What Transparent Pricing Looks Like
Singapore consumers have consistently flagged fear of hidden costs as a barrier to hiring web agencies. The most common complaint: prices look reasonable in the proposal but balloon after launch.
Breakfast Studios charges $365/year. That covers your website build (free upfront), hosting on Cloudflare Pages, your domain, SSL, and unlimited content updates via WhatsApp. There is no maintenance retainer. There is no charge per update. There are no hidden fees.

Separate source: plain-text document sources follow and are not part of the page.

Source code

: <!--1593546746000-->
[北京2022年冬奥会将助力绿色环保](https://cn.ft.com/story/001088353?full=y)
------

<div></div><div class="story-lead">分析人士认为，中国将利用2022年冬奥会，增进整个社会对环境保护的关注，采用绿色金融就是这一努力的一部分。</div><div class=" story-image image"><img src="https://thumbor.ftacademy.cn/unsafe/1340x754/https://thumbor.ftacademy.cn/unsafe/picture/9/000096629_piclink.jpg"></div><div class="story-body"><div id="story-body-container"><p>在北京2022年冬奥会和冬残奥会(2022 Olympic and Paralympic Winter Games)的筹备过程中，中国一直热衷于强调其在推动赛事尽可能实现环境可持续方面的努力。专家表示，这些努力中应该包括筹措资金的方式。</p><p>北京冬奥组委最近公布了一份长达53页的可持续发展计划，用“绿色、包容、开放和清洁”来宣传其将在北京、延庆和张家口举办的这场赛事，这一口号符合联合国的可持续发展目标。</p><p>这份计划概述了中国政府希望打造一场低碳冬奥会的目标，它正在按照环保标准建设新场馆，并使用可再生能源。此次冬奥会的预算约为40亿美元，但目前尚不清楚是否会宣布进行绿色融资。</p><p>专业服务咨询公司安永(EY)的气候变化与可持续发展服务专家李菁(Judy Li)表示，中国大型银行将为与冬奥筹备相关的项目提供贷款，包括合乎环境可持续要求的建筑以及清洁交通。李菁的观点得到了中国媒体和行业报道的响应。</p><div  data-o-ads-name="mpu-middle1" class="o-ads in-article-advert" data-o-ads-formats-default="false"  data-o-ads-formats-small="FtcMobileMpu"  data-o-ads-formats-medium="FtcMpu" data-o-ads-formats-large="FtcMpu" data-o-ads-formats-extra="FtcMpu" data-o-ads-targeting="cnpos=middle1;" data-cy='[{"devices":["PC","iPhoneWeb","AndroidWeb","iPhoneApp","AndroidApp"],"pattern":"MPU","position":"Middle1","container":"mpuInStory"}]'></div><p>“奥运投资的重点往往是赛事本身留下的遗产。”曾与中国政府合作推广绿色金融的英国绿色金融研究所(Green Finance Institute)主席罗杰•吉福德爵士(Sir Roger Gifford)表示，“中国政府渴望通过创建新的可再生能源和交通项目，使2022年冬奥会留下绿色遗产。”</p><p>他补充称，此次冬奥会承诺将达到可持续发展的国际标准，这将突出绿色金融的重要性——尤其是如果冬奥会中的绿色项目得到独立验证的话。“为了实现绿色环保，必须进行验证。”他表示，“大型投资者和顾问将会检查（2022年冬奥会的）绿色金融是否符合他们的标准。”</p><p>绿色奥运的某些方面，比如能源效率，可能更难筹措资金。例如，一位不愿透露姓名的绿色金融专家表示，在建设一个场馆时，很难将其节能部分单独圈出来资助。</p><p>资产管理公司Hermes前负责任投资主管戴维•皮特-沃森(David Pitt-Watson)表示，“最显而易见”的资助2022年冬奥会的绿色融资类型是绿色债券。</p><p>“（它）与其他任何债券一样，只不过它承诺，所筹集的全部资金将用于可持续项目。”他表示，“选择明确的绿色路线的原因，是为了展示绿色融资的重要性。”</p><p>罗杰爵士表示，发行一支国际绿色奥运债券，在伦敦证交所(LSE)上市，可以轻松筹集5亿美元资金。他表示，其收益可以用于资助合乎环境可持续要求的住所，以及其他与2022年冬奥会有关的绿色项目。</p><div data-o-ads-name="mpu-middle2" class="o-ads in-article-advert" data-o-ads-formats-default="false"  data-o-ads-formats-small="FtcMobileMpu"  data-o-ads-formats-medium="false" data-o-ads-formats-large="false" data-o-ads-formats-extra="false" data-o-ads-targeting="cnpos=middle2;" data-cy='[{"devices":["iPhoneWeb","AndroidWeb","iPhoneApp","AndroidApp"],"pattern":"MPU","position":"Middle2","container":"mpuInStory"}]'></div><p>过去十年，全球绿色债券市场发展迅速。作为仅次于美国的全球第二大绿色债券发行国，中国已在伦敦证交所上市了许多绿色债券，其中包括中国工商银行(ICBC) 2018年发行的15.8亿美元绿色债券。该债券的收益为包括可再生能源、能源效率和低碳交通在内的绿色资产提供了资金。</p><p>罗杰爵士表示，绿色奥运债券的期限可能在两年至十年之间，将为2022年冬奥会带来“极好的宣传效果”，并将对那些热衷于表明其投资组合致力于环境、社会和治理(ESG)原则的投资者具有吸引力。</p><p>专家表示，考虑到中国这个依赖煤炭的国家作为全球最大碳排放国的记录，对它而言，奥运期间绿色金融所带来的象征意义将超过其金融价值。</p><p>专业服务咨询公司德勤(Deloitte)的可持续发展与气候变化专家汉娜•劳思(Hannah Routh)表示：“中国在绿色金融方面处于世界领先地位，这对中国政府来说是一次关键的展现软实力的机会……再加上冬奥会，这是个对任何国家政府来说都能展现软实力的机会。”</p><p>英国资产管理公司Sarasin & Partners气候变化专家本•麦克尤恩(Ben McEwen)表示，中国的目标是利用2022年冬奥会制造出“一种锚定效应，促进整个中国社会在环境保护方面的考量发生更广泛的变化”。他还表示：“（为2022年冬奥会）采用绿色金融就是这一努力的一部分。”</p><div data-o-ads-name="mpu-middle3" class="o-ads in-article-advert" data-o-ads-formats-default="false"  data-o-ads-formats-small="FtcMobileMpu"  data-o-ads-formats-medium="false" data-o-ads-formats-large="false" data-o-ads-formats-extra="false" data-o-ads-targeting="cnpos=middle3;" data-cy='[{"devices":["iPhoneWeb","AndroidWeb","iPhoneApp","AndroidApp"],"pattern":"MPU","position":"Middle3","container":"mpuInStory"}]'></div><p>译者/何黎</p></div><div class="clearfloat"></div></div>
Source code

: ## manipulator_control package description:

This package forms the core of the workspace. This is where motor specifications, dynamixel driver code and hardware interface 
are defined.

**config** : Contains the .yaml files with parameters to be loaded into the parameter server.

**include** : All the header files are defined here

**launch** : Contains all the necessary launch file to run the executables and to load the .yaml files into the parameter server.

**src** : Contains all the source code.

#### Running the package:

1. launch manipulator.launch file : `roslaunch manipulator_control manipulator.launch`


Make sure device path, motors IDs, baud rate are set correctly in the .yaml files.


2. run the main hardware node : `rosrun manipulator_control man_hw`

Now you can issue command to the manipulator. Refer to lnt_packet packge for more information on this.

The $365 number is all-in. If that changes, we tell you in advance.
Questions to Ask Before Signing Any Web Design Contract
- Is the domain registered in my name?
- What happens to my website if I stop paying you?
- Are content updates included, and if not, what's the rate?
- What's the annual cost beyond the initial build?
- Am I locked in, and what's the exit process?
Answers you should accept: yes, you get the files, updates cost $X/hour, $Y/year total, 30-day notice period.
Answers that should raise flags: evasions, vague references to 'support packages', or being unable to get a total annual cost in writing.